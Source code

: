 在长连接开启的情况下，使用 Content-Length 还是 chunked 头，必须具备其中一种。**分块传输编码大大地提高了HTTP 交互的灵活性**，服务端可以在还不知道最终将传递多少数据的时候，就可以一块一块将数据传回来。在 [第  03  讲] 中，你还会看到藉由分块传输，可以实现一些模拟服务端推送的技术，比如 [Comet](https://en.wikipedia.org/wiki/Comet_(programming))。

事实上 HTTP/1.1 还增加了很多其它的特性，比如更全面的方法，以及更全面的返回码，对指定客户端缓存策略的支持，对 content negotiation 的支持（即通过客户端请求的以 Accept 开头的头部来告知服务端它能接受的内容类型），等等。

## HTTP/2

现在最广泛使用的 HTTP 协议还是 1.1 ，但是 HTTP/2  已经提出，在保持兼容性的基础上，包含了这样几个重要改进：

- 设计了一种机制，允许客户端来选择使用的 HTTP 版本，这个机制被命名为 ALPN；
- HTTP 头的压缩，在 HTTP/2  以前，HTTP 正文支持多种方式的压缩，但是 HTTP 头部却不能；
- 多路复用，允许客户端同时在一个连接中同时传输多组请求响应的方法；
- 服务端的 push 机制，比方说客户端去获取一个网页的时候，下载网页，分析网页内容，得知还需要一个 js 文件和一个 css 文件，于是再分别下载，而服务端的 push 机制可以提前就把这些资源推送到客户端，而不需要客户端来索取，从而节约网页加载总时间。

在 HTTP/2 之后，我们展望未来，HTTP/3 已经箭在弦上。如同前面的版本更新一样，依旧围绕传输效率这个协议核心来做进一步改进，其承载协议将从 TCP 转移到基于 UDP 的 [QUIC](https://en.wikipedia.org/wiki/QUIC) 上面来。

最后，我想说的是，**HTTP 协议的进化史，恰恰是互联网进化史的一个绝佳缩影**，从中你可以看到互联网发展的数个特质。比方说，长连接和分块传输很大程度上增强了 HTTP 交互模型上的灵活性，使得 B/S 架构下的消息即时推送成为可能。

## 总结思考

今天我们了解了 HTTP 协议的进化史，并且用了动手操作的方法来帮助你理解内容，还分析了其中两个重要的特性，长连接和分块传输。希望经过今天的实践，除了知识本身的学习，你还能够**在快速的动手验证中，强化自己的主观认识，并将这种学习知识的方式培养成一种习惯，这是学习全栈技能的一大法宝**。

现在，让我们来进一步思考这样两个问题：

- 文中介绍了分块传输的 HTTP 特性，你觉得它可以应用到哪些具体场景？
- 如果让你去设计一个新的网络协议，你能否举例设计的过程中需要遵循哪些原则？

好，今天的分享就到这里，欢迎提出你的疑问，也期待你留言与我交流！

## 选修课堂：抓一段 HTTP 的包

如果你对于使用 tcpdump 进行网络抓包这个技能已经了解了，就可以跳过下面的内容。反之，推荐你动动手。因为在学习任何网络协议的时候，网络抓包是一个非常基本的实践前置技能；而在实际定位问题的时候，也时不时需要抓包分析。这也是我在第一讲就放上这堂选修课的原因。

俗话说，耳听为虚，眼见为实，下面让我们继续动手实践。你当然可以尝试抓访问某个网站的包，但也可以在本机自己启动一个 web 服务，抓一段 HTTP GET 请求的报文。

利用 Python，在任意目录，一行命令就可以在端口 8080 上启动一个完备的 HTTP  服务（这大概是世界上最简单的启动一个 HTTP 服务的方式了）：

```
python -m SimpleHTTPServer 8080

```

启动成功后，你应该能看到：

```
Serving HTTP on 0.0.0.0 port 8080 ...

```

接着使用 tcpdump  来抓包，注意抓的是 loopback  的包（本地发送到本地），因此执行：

Exercise description: Using the material above, quote the first line and each line after it, stopping at and including the line that holds "- 多路复用，允许客户端同时在一个连接中同时传输多组请求响应的方法；".

Solution below:
Source code

: 在长连接开启的情况下，使用 Content-Length 还是 chunked 头，必须具备其中一种。**分块传输编码大大地提高了HTTP 交互的灵活性**，服务端可以在还不知道最终将传递多少数据的时候，就可以一块一块将数据传回来。在 [第  03  讲] 中，你还会看到藉由分块传输，可以实现一些模拟服务端推送的技术，比如 [Comet](https://en.wikipedia.org/wiki/Comet_(programming))。

事实上 HTTP/1.1 还增加了很多其它的特性，比如更全面的方法，以及更全面的返回码，对指定客户端缓存策略的支持，对 content negotiation 的支持（即通过客户端请求的以 Accept 开头的头部来告知服务端它能接受的内容类型），等等。

## HTTP/2

现在最广泛使用的 HTTP 协议还是 1.1 ，但是 HTTP/2  已经提出，在保持兼容性的基础上，包含了这样几个重要改进：

- 设计了一种机制，允许客户端来选择使用的 HTTP 版本，这个机制被命名为 ALPN；
- HTTP 头的压缩，在 HTTP/2  以前，HTTP 正文支持多种方式的压缩，但是 HTTP 头部却不能；
- 多路复用，允许客户端同时在一个连接中同时传输多组请求响应的方法；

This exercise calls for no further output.